--- START ---

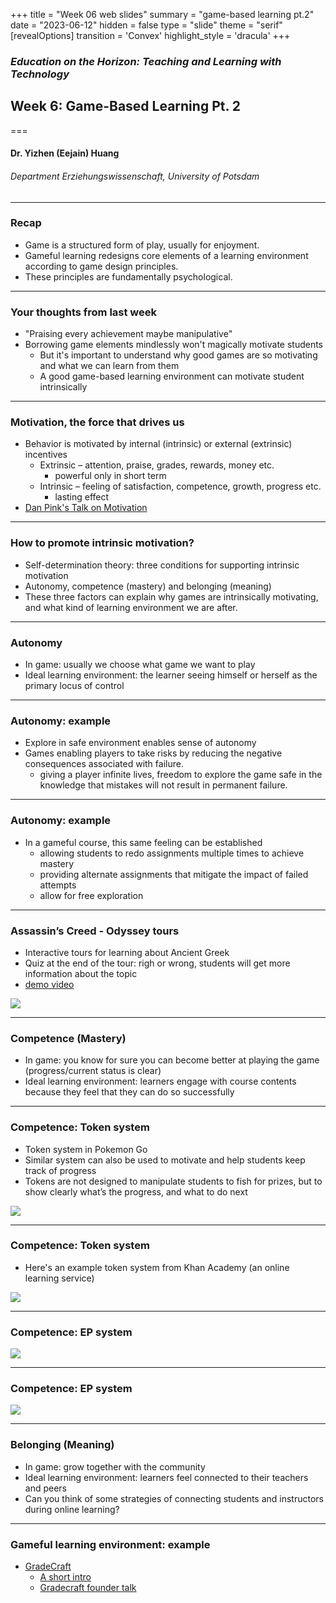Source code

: +++
title = "Week 06 web slides"
summary = "game-based learning pt.2"
date = "2023-06-12"
hidden = false
type = "slide"
theme = "serif"
[revealOptions]
transition = 'Convex'
highlight_style = 'dracula'
+++

### *Education on the Horizon: Teaching and Learning with Technology*
## Week 6: Game-Based Learning Pt. 2
===
#### Dr. Yizhen (Eejain) Huang
###### Department Erziehungswissenschaft, University of Potsdam

---
### Recap
- Game is a structured form of play, usually for enjoyment.
- Gameful learning redesigns core elements of a learning environment according to game design principles.
- These principles are fundamentally psychological.

---
### Your thoughts from last week
- "Praising every achievement maybe manipulative"
- Borrowing game elements mindlessly won't magically motivate students
    - But it's important to understand why good games are so motivating and what we can learn from them
    - A good game-based learning environment can motivate student intrinsically 

---
### Motivation, the force that drives us
- Behavior is motivated by internal (intrinsic) or external (extrinsic) incentives 
    - Extrinsic – attention, praise, grades, rewards, money etc. 
        + powerful only in short term
    - Intrinsic – feeling of satisfaction, competence, growth, progress etc.
        + lasting effect 
- [Dan Pink's Talk on Motivation](https://www.youtube.com/watch?v=u6XAPnuFjJc)

---
### How to promote intrinsic motivation?
- Self-determination theory: three conditions for supporting intrinsic motivation
- Autonomy, competence (mastery) and belonging (meaning)
- These three factors can explain why games are intrinsically motivating, and what kind of learning environment we are after. 

<!-- let's more formally define what dan pink has described in the video, self-determination theory talks about three conditions that need to be taken care of -->

---
###  Autonomy
- In game: usually we choose what game we want to play
- Ideal learning environment: the learner seeing himself or herself as the primary locus of control

---
###  Autonomy: example
- Explore in safe environment enables sense of autonomy
- Games enabling players to take risks by reducing the negative consequences associated with failure. 
    - giving a player infinite lives, freedom to explore the game safe in the knowledge that mistakes will not result in permanent failure. 

---
###  Autonomy: example
- In a gameful course, this same feeling can be established
    - allowing students to redo assignments multiple times to achieve mastery
    - providing alternate assignments that mitigate the impact of failed attempts
    - allow for free exploration

---
###  Assassin’s Creed - Odyssey tours
- Interactive tours for learning about Ancient Greek
- Quiz at the end of the tour: righ or wrong, students will get more information about the topic
- [demo video](https://www.youtube.com/watch?v=G5xBc63LVC8)

![](/media/assasincreeddemo1.png)

<!-- 20:32 quiz -->

---
###  Competence (Mastery)
- In game: you know for sure you can become better at playing the game (progress/current status is clear)
- Ideal learning environment: learners engage with course contents because they feel that they can do so successfully

---
### Competence: Token system
- Token system in Pokemon Go 
- Similar system can also be used to motivate and help students keep track of progress
- Tokens are not designed to manipulate students to fish for prizes, but to show clearly what’s the progress, and what to do next

![](/media/pokemonbadge.png)

---
### Competence: Token system
- Here's an example token system from Khan Academy (an online learning service)

![](/media/khanbadge.png)

---
###  Competence: EP system
![](/media/leveloper1.png)

---
###  Competence: EP system
![](/media/leveloper2.png)

---
###  Belonging (Meaning)
- In game: grow together with the community
- Ideal learning environment: learners feel connected to their teachers and peers
- Can you think of some strategies of connecting students and instructors during online learning?

---
###  Gameful learning environment: example
- [GradeCraft](https://www.gradecraft.com/)
    - [A short intro](https://www.youtube.com/watch?v=kxb3wVwmYyc)
    - [Gradecraft founder talk](https://www.youtube.com/watch?v=k0NaJpQbwA0)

--- END ---

> _Work order_
The records, exactly as written but without images, should be returned.

> _Task result_
Source code

: +++
title = "Week 06 web slides"
summary = "game-based learning pt.2"
date = "2023-06-12"
hidden = false
type = "slide"
theme = "serif"
[revealOptions]
transition = 'Convex'
highlight_style = 'dracula'
+++

### *Education on the Horizon: Teaching and Learning with Technology*
## Week 6: Game-Based Learning Pt. 2
===
#### Dr. Yizhen (Eejain) Huang
###### Department Erziehungswissenschaft, University of Potsdam

---
### Recap
- Game is a structured form of play, usually for enjoyment.
- Gameful learning redesigns core elements of a learning environment according to game design principles.
- These principles are fundamentally psychological.

---
### Your thoughts from last week
- "Praising every achievement maybe manipulative"
- Borrowing game elements mindlessly won't magically motivate students
    - But it's important to understand why good games are so motivating and what we can learn from them
    - A good game-based learning environment can motivate student intrinsically 

---
### Motivation, the force that drives us
- Behavior is motivated by internal (intrinsic) or external (extrinsic) incentives 
    - Extrinsic – attention, praise, grades, rewards, money etc. 
        + powerful only in short term
    - Intrinsic – feeling of satisfaction, competence, growth, progress etc.
        + lasting effect 
- [Dan Pink's Talk on Motivation](https://www.youtube.com/watch?v=u6XAPnuFjJc)

---
### How to promote intrinsic motivation?
- Self-determination theory: three conditions for supporting intrinsic motivation
- Autonomy, competence (mastery) and belonging (meaning)
- These three factors can explain why games are intrinsically motivating, and what kind of learning environment we are after. 

<!-- let's more formally define what dan pink has described in the video, self-determination theory talks about three conditions that need to be taken care of -->

---
###  Autonomy
- In game: usually we choose what game we want to play
- Ideal learning environment: the learner seeing himself or herself as the primary locus of control

---
###  Autonomy: example
- Explore in safe environment enables sense of autonomy
- Games enabling players to take risks by reducing the negative consequences associated with failure. 
    - giving a player infinite lives, freedom to explore the game safe in the knowledge that mistakes will not result in permanent failure. 

---
###  Autonomy: example
- In a gameful course, this same feeling can be established
    - allowing students to redo assignments multiple times to achieve mastery
    - providing alternate assignments that mitigate the impact of failed attempts
    - allow for free exploration

---
###  Assassin’s Creed - Odyssey tours
- Interactive tours for learning about Ancient Greek
- Quiz at the end of the tour: righ or wrong, students will get more information about the topic
- [demo video](https://www.youtube.com/watch?v=G5xBc63LVC8)

![](/media/assasincreeddemo1.png)

<!-- 20:32 quiz -->

---
###  Competence (Mastery)
- In game: you know for sure you can become better at playing the game (progress/current status is clear)
- Ideal learning environment: learners engage with course contents because they feel that they can do so successfully

---
### Competence: Token system
- Token system in Pokemon Go 
- Similar system can also be used to motivate and help students keep track of progress
- Tokens are not designed to manipulate students to fish for prizes, but to show clearly what’s the progress, and what to do next

![](/media/pokemonbadge.png)

---
### Competence: Token system
- Here's an example token system from Khan Academy (an online learning service)

![](/media/khanbadge.png)

---
###  Competence: EP system
![](/media/leveloper1.png)

---
###  Competence: EP system
![](/media/leveloper2.png)

---
###  Belonging (Meaning)
- In game: grow together with the community
- Ideal learning environment: learners feel connected to their teachers and peers
- Can you think of some strategies of connecting students and instructors during online learning?

---
###  Gameful learning environment: example
- [GradeCraft](https://www.gradecraft.com/)
    - [A short intro](https://www.youtube.com/watch?v=kxb3wVwmYyc)
    - [Gradecraft founder talk](https://www.youtube.com/watch?v=k0NaJpQbwA0)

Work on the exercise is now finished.